Data for this task START

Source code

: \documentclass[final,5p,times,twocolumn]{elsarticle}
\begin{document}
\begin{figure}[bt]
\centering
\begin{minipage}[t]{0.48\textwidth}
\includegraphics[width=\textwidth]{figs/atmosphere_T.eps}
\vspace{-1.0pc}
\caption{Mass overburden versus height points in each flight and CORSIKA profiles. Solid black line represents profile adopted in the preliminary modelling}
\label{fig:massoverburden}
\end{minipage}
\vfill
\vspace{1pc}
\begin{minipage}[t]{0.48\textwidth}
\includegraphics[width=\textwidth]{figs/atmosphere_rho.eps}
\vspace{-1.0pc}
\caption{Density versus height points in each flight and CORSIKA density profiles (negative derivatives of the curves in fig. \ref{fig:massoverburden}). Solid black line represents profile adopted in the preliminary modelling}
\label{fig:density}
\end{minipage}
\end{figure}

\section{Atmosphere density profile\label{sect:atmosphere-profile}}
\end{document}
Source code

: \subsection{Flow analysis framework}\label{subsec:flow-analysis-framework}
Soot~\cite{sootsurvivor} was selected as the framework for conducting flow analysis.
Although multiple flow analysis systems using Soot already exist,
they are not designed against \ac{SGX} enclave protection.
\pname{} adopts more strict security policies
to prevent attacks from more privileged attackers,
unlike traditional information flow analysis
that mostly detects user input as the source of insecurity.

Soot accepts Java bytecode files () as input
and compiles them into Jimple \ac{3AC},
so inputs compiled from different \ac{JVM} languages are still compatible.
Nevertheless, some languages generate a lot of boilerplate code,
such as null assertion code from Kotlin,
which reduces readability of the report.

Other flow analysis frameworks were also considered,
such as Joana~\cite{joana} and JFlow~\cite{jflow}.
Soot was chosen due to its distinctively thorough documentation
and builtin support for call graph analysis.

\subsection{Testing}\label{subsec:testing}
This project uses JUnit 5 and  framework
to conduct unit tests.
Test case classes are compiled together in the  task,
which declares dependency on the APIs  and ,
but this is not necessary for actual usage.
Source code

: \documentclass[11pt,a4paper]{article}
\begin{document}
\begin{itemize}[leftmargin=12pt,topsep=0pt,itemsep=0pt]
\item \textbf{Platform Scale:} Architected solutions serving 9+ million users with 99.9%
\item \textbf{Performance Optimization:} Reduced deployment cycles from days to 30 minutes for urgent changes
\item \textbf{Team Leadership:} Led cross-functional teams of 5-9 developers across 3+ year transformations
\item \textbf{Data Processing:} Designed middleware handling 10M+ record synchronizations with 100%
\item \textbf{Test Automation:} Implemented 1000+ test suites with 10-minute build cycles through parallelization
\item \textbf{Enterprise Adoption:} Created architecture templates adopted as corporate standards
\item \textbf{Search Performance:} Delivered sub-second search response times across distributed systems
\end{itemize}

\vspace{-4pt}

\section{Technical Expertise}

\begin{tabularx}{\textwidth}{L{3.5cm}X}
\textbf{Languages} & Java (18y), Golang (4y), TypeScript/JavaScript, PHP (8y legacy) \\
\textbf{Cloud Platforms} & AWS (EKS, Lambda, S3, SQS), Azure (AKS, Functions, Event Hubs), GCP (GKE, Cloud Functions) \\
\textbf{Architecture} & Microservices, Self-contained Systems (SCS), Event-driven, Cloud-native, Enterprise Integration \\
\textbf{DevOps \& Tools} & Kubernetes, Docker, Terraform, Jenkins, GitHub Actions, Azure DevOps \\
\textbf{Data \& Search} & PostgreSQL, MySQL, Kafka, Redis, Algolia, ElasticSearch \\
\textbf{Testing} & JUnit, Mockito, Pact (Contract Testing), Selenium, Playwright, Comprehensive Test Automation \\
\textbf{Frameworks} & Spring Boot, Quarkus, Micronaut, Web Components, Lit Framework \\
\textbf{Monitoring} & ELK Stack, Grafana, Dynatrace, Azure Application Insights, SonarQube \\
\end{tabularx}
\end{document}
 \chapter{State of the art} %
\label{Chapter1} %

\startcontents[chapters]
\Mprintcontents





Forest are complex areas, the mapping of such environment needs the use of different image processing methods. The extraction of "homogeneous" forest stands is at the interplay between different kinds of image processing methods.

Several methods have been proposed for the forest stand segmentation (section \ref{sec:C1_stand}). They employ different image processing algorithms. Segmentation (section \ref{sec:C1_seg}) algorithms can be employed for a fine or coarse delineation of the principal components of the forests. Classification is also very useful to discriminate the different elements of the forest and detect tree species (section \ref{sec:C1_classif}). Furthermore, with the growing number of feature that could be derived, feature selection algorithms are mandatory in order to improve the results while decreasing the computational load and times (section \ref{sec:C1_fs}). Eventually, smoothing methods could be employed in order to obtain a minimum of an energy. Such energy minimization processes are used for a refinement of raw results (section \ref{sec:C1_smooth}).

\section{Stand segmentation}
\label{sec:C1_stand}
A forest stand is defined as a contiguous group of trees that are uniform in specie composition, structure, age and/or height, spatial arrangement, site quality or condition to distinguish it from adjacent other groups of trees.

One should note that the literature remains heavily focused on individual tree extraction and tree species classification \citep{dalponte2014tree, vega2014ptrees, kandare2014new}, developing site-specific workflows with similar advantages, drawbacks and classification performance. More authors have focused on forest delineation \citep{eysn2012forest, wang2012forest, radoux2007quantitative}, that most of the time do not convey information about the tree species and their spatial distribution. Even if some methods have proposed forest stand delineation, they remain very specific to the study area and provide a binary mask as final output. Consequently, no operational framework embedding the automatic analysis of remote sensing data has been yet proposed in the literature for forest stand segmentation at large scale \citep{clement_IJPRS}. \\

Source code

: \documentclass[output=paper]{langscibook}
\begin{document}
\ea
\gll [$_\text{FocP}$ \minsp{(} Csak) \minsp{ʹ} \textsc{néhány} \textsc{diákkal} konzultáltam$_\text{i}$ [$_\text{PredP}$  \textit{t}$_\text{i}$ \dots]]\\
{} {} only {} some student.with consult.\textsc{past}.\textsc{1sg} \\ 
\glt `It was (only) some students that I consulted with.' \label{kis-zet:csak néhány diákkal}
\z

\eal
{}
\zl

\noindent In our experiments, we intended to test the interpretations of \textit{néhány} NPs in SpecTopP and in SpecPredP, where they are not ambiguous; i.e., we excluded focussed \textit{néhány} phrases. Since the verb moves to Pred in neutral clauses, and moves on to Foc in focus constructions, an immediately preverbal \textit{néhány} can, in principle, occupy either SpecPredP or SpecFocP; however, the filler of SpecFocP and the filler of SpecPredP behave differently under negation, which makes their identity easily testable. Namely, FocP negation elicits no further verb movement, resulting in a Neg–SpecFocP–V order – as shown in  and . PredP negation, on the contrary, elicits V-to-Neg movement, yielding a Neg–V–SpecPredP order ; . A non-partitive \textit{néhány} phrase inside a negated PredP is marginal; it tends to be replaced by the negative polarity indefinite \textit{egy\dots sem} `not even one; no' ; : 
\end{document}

Data for this task END

Work required —
Using only the entries above, output the line with "so inputs compiled", the line with "Cloud Functions) \\", and all lines between them, exactly as they stand.

Task solution —
so inputs compiled from different \ac{JVM} languages are still compatible.
Nevertheless, some languages generate a lot of boilerplate code,
such as null assertion code from Kotlin,
which reduces readability of the report.

Other flow analysis frameworks were also considered,
such as Joana~\cite{joana} and JFlow~\cite{jflow}.
Soot was chosen due to its distinctively thorough documentation
and builtin support for call graph analysis.

\subsection{Testing}\label{subsec:testing}
This project uses JUnit 5 and  framework
to conduct unit tests.
Test case classes are compiled together in the  task,
which declares dependency on the APIs  and ,
but this is not necessary for actual usage.
Source code

: \documentclass[11pt,a4paper]{article}
\begin{document}
\begin{itemize}[leftmargin=12pt,topsep=0pt,itemsep=0pt]
\item \textbf{Platform Scale:} Architected solutions serving 9+ million users with 99.9%
\item \textbf{Performance Optimization:} Reduced deployment cycles from days to 30 minutes for urgent changes
\item \textbf{Team Leadership:} Led cross-functional teams of 5-9 developers across 3+ year transformations
\item \textbf{Data Processing:} Designed middleware handling 10M+ record synchronizations with 100%
\item \textbf{Test Automation:} Implemented 1000+ test suites with 10-minute build cycles through parallelization
\item \textbf{Enterprise Adoption:} Created architecture templates adopted as corporate standards
\item \textbf{Search Performance:} Delivered sub-second search response times across distributed systems
\end{itemize}

\vspace{-4pt}

\section{Technical Expertise}

\begin{tabularx}{\textwidth}{L{3.5cm}X}
\textbf{Languages} & Java (18y), Golang (4y), TypeScript/JavaScript, PHP (8y legacy) \\
\textbf{Cloud Platforms} & AWS (EKS, Lambda, S3, SQS), Azure (AKS, Functions, Event Hubs), GCP (GKE, Cloud Functions) \\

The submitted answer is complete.